About this task | Give the count of lines in the records below that contain "states", with no other words.

[Saved data entries]
= = = =

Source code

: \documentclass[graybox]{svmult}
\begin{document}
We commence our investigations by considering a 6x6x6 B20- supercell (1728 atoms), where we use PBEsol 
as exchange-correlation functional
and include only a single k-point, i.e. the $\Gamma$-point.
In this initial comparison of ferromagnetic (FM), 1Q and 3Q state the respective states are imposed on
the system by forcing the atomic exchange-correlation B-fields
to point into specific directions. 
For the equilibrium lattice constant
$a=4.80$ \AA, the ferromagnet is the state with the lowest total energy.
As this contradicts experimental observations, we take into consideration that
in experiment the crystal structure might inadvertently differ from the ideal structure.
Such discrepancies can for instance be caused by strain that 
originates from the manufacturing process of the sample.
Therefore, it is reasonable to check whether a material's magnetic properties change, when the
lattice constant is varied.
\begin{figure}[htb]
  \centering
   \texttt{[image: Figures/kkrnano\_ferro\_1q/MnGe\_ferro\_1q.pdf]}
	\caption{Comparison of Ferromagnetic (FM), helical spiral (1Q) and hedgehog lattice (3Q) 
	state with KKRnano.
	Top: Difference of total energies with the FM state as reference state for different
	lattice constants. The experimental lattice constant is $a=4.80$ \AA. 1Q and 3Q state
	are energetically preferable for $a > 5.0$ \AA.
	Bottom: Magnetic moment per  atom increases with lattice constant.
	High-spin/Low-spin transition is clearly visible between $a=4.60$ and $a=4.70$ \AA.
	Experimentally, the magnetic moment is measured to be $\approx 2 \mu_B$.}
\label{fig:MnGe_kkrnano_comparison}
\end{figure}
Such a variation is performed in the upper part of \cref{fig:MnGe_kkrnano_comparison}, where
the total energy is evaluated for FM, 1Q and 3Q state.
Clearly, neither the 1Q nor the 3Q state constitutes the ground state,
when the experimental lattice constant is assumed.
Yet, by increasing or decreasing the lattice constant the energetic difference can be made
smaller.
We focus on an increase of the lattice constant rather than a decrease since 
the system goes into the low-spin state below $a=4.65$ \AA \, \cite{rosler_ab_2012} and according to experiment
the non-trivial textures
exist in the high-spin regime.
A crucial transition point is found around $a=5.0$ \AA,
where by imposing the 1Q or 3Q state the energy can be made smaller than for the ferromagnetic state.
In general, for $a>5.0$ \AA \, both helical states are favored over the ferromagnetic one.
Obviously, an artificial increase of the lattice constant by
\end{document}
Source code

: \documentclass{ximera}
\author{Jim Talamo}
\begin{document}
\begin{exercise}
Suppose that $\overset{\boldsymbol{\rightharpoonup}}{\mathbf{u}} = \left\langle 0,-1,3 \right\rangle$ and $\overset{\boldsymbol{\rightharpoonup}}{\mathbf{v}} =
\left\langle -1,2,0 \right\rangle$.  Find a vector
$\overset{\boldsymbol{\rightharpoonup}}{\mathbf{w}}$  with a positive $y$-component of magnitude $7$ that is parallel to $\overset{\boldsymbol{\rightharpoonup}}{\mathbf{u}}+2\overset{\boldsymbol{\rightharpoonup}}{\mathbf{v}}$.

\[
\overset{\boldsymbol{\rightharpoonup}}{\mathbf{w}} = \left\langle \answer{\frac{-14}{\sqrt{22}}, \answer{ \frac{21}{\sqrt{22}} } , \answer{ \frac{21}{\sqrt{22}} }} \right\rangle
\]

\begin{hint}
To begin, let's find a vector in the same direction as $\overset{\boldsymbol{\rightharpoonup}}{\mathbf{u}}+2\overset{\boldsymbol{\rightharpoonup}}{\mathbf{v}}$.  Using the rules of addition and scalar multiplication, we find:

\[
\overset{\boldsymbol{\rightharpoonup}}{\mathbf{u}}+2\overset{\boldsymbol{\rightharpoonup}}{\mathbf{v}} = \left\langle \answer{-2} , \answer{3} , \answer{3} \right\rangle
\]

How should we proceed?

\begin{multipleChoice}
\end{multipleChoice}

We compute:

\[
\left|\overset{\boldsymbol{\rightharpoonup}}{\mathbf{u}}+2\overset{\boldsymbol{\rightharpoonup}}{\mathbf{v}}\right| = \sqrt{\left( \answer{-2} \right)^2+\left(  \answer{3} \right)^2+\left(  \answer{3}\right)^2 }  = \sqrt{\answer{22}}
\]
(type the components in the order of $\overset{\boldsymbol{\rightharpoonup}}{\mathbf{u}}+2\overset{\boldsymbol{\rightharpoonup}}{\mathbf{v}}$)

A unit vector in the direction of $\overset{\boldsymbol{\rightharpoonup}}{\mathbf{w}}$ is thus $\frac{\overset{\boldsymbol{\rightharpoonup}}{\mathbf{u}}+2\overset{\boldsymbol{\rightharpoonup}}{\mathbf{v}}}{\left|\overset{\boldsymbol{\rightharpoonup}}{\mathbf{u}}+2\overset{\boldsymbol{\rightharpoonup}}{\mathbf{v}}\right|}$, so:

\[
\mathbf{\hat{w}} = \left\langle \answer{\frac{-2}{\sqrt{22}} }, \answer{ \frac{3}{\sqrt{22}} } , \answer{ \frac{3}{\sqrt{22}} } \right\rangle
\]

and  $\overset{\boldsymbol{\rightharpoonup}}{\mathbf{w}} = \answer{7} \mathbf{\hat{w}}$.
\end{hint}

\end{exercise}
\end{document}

= = = =

Task solution | 2